1 Introduction

The uplift capacity (P) of suction caissons is an important parameter for designing offshore structures. So, the determination of P of suction caisson is an important task in ocean engineering. The value of P depends on different parameters such as passive suction under caisson-sealed cap, self-weight of caisson, frictional resistance along the soil–caisson interface, submerged weight of soil plug inside the caisson and uplift soil (reverse end bearing) bearing pressure (Albert et al. 1987; Rauch 2004). Researchers use different methods for determination of P of suction caisson (Goodman et al. 1961; Hogervorst 1980; Tjelta et al. 1986; Larsen 1989; Steensen-Bach 1992; Dyvik et al. 1993; Clukey and Morrison 1993; Whittle and Kavvadas 1994; Clukey et al. 1995a, b; Cauble 1996; Datta and Kumar 1996; Singh et al. 1996; Rao et al. 1997a, b; El-Gharbawy and Olson 2000; Zdravkovic et al. 2001; Cao et al. 2001, 2002a, b; Luke 2002; Cho et al. 2002). Clukey et al. (1995) determined the response of suction in normally consolidated clays for cyclic TLP loading conditions. Cauble (1996) conducted experiment for determination of behavior of suction caisson in clay. Cao et al. (2001) discussed results of centrifuge test of suction caisson in clay. Luke (2002) described experimental results of suction caisson for determination of axial pullout. El-Gharbawy and Olson (2000) used finite element method (FEM) for verifying the experimental results. The available methods have their own limitations (Rahman et al. 2001). Artificial neural network (ANN) has been successfully used for prediction of P of suction caissons (Rahman et al. 2001). However, ANN has several drawbacks such as low convergence speed, low generalization capability, “black-box approach” and overtraining problem (Park and Rilett 1999; Kecman 2001).
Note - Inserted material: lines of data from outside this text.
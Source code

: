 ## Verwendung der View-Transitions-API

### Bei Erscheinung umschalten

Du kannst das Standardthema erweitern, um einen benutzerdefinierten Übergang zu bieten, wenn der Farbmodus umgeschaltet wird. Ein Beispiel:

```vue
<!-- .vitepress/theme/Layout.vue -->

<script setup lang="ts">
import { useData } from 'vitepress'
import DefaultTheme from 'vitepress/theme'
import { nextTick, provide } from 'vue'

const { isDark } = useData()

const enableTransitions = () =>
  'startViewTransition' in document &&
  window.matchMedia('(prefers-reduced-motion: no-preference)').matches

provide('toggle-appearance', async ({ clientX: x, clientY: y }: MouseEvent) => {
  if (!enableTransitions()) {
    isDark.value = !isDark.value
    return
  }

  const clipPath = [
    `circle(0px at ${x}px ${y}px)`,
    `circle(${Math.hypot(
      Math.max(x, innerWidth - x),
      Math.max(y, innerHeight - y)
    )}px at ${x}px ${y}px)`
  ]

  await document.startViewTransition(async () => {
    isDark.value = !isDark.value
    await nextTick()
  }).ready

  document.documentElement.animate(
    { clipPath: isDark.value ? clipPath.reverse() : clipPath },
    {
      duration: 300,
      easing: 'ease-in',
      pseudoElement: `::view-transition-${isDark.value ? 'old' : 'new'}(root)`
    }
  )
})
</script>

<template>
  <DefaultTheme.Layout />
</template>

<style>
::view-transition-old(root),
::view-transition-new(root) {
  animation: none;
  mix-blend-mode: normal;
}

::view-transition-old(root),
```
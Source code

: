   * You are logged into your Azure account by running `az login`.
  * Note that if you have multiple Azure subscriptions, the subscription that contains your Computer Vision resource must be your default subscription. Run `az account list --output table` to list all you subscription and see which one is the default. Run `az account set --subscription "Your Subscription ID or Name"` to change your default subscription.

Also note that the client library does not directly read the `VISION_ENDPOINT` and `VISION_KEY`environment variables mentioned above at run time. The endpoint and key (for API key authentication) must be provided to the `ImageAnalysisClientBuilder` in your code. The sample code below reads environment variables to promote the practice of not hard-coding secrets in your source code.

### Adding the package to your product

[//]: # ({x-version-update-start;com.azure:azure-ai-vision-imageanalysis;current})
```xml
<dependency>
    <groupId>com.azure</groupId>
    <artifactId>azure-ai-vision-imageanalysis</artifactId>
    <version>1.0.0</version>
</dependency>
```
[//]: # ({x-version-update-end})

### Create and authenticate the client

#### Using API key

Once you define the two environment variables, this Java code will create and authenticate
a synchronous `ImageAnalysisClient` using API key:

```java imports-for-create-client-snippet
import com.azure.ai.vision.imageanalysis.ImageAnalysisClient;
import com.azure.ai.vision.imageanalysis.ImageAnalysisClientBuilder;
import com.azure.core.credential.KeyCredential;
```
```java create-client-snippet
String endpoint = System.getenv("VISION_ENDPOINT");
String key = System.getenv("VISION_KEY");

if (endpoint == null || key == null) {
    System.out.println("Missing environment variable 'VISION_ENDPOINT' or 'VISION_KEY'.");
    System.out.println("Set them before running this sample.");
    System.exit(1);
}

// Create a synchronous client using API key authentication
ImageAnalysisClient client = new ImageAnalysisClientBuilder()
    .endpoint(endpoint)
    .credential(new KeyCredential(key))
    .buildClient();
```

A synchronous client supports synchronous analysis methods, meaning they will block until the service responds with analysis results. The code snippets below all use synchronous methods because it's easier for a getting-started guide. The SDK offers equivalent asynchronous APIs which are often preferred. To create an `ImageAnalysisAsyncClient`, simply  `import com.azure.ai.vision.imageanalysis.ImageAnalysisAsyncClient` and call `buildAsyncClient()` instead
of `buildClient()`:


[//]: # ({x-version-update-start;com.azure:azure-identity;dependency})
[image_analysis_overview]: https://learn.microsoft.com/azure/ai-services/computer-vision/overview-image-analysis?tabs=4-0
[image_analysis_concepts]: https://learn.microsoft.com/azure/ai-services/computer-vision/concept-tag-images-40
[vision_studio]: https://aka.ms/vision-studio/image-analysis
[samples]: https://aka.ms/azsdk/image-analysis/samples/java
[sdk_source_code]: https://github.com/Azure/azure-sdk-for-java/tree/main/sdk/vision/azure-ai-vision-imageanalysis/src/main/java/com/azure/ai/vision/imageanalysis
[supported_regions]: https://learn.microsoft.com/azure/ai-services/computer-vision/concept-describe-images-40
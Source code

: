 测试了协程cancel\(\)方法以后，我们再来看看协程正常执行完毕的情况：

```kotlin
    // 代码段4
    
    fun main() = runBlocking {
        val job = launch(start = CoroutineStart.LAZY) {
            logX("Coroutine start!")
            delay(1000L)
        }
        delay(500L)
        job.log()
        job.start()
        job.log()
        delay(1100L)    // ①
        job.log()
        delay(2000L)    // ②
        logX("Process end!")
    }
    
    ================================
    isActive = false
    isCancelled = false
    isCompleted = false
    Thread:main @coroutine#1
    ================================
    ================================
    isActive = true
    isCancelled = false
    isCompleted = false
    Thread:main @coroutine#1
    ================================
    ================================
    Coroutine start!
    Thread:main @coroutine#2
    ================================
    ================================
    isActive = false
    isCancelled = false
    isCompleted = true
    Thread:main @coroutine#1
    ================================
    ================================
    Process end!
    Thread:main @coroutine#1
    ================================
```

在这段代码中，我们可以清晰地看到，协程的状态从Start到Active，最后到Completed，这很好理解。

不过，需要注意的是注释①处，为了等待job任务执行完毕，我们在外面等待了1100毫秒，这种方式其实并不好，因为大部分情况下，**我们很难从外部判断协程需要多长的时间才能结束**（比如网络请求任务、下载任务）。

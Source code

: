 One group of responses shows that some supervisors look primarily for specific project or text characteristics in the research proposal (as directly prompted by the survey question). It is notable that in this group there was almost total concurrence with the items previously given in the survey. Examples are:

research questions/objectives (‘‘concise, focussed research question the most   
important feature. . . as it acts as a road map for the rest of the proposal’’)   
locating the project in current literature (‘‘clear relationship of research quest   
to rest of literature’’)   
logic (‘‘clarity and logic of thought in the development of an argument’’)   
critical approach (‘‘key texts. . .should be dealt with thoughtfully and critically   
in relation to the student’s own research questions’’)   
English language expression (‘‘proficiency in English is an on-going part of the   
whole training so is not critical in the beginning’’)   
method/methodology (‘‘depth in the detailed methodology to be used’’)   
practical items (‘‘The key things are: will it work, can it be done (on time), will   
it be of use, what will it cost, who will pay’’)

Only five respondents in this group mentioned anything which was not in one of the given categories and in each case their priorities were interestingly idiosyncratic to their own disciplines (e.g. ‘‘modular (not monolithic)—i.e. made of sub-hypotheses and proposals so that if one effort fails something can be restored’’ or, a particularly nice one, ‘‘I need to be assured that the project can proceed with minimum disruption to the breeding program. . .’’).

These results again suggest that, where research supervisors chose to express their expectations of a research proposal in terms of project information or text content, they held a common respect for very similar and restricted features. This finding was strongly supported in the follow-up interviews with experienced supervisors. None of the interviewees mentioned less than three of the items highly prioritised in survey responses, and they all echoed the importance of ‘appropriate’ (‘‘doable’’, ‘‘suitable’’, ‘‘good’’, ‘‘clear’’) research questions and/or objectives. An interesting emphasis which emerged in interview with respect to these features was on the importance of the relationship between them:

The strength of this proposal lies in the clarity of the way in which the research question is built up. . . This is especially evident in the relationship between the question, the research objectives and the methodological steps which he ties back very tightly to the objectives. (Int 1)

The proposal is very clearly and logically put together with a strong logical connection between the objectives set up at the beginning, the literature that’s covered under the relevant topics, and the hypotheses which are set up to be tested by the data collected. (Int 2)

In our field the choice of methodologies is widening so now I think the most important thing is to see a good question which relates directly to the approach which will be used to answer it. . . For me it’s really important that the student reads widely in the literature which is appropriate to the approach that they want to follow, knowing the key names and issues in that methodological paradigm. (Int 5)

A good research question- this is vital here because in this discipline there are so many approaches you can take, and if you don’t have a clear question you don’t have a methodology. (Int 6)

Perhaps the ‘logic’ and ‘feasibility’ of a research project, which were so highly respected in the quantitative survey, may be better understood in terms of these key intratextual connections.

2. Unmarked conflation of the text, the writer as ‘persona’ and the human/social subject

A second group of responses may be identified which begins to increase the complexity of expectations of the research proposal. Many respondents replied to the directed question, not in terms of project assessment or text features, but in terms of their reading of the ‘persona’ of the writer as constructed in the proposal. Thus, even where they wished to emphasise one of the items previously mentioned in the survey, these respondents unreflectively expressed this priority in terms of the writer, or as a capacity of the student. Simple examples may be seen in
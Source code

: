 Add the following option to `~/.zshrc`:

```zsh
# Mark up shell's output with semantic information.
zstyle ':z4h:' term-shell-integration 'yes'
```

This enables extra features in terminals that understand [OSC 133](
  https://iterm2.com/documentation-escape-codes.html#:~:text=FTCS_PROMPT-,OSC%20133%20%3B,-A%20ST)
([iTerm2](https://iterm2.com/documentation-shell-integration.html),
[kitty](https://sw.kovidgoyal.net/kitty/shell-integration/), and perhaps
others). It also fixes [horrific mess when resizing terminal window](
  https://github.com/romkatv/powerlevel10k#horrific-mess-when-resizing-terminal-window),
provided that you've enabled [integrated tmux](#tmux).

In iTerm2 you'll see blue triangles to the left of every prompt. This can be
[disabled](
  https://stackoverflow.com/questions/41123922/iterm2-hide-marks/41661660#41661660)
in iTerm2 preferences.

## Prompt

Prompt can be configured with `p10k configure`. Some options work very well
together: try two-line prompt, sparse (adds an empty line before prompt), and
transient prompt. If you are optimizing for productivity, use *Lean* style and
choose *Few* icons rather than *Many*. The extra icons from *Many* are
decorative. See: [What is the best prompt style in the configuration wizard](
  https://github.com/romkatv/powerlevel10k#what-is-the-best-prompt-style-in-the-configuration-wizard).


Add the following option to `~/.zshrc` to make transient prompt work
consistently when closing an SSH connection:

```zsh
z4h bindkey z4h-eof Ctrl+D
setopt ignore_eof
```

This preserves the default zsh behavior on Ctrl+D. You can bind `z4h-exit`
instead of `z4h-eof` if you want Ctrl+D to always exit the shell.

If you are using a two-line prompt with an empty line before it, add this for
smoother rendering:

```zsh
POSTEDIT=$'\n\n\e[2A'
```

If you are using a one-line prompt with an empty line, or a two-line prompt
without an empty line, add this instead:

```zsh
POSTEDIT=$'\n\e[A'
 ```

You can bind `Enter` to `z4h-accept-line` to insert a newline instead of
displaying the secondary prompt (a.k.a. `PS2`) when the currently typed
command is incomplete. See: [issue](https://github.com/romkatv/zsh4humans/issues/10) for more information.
This article examines the capability of Gaussian process regression (GPR), minimax probability machine regression (MPMR) and extreme learning machine (ELM) for determination of P of suction caisson. This study adopts the database collected from the work of Rahman et al. (2001). The database contains information about L/d (L is the embedded length of the caisson and d is the diameter of caisson), undrained shear strength of soil at the depth of the caisson tip (Su), D/L (D is the depth of the load application point from the soil surface), inclined angle (θ), load rate parameter (Tk) and P. Table 1 shows the statistical parameters of the dataset. GPR is developed based on Bayesian concept. The parameters of GPR are assumed random variable. Researchers have successfully applied GPR for solving different problems in engineering (Kongkaew and Pichitlamken 2012; Chen et al. 2013, 2014; Cheng et al. 2015; Alborzpour et al. 2016). MPMR is a probabilistic model. It is constructed by Lanckriet et al. (2002a, b). The different applications of MPMR are available in the researches (Zhou et al. 2013; Shen et al. 2013; Yang and Ju 2014; Huang et al. 2015; Yang and Sun 2016). ELM is the modified version of single-hidden-layer feed-forward neural network (SLFN) (Huang et al. 2006, 2011). It gives excellent generalization performance (Huang et al. 2006). Many applications of ELM are available in the researches (Lu and Sho 2012; Xie et al. 2013; Bazi et al. 2014; Singh et al. 2015; Zhang et al. 2016). The developed GPR, MPMR and ELM have been compared with the ANN model.

Table 1 Statistical parameters of the dataset

1.1 Details of GPR

Let us consider the following datasets (D).

$$D = \left\{ {\left( {x_{i} ,y_{i} } \right)} \right\}_{i = 1}^{N} ,$$
(1)

where x is called input, y is called output and N is the number of datasets.

This article uses L/d, D/L, su and θ as input variables. The output of GPR is P.

So, \(x = \left[ {{L \mathord{\left/ {\vphantom {L {d,{D \mathord{\left/ {\vphantom {D {L,s_{u} ,\theta }}} \right. \kern-0pt} {L,s_{u} ,\theta }}}}} \right. \kern-0pt} {d,{D \mathord{\left/ {\vphantom {D {L,s_{u} ,\theta }}} \right. \kern-0pt} {L,s_{u} ,\theta }}}}} \right]\) and \(y = \left[ P \right]\).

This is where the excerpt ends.